Podemos observar que a valorização tecnológica está presente no elenco das

competências gerais da área das Ciências Humanas. Li atentamente essas

competências e contei: de nove competências cinco fazem referência às novas

tecnologias e ao modelo produtivo. Vale lembrar que o discurso é que temos de

fazer um ensino em cima das competências.
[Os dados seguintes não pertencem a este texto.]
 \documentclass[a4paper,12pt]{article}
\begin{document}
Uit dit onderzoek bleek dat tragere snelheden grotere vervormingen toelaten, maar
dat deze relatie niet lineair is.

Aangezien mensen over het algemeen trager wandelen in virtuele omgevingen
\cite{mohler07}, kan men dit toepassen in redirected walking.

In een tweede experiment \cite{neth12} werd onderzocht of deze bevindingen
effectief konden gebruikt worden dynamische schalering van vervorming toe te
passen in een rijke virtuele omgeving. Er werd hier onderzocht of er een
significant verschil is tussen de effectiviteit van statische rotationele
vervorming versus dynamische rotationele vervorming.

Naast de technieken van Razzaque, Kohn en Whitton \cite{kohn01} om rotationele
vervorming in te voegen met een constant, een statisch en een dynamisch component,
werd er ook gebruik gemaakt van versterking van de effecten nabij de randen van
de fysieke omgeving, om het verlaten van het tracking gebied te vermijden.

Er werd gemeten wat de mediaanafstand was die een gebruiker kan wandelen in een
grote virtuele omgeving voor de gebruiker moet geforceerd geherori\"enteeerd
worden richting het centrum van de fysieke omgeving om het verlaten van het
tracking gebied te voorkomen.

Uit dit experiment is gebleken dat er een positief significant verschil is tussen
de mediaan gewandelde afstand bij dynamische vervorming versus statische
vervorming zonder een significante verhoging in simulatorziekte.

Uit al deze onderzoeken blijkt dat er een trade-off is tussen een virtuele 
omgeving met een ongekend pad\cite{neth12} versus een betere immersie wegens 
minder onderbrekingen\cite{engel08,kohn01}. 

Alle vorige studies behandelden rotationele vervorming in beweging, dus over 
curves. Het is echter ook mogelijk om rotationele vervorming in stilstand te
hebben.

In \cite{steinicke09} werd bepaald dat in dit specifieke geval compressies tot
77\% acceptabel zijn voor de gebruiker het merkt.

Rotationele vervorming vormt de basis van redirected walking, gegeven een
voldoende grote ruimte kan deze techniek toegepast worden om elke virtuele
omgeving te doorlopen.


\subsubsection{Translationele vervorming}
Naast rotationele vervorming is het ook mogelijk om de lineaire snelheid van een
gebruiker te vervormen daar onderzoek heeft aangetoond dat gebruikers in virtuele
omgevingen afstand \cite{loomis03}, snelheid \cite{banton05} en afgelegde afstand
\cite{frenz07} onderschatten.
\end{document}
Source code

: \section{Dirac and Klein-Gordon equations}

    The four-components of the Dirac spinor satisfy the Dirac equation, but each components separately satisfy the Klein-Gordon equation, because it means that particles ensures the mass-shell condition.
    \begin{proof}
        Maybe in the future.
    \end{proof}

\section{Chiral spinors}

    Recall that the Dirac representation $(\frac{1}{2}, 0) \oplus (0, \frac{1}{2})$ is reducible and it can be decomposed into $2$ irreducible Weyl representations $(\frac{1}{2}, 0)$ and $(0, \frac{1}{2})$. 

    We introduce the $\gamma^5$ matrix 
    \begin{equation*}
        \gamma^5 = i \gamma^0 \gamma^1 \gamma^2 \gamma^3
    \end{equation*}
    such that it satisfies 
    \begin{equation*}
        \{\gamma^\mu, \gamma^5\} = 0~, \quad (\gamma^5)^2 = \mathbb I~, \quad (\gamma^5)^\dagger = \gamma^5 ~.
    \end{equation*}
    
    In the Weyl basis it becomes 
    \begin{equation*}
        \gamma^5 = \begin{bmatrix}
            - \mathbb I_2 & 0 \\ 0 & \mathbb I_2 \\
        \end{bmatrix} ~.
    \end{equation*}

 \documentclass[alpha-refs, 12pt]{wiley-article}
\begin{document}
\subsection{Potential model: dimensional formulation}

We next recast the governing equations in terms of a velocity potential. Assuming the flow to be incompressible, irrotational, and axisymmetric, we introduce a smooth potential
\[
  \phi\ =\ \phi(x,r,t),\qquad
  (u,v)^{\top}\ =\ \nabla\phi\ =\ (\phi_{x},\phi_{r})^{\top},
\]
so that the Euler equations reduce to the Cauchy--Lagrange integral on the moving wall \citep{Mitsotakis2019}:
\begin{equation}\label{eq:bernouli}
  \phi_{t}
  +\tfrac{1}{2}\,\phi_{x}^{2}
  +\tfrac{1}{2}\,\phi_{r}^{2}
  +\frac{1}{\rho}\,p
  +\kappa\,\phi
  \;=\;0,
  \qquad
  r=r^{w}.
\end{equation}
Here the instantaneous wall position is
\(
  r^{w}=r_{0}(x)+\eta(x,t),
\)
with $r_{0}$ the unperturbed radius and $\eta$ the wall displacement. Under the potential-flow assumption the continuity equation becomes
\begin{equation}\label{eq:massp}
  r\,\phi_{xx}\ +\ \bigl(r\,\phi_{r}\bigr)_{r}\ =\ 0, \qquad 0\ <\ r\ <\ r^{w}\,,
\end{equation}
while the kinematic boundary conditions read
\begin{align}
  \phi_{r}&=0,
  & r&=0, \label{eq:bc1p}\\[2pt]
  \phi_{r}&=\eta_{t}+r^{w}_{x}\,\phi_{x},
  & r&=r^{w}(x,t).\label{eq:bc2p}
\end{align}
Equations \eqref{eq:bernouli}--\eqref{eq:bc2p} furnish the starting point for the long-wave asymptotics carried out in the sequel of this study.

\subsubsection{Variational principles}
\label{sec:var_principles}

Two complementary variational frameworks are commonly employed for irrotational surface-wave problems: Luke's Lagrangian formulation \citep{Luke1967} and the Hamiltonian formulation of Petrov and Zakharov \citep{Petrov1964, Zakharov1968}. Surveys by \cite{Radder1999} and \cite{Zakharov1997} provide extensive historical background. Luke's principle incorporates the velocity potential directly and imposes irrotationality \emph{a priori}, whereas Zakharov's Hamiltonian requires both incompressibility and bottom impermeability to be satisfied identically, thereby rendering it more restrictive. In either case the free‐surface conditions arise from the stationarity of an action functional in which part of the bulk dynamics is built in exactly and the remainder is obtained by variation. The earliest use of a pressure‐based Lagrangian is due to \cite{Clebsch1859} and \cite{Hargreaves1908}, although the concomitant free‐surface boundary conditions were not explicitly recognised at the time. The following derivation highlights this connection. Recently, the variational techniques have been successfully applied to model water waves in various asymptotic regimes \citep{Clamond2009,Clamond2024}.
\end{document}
Também acho, devemos trabalhar

em cima de competências, mas não essas.

Há um entendimento das tecnologias acima, sob a ótica da organização

produtiva, e, ao mesmo tempo, concebe-se a idéia das tecnologias próprias

das Ciências Humanas, que vão envolver os processos de gestão e seleção e

tratamento das informações, ou tecnologias desenvolvidas a partir das Ciências

Humanas.

Consideram, nos documentos, que as Ciências Humanas têm importante papel

na compreensão do significado das tecnologias, no sentido do impacto que

elas podem promover na organização social: nisto estamos concordando.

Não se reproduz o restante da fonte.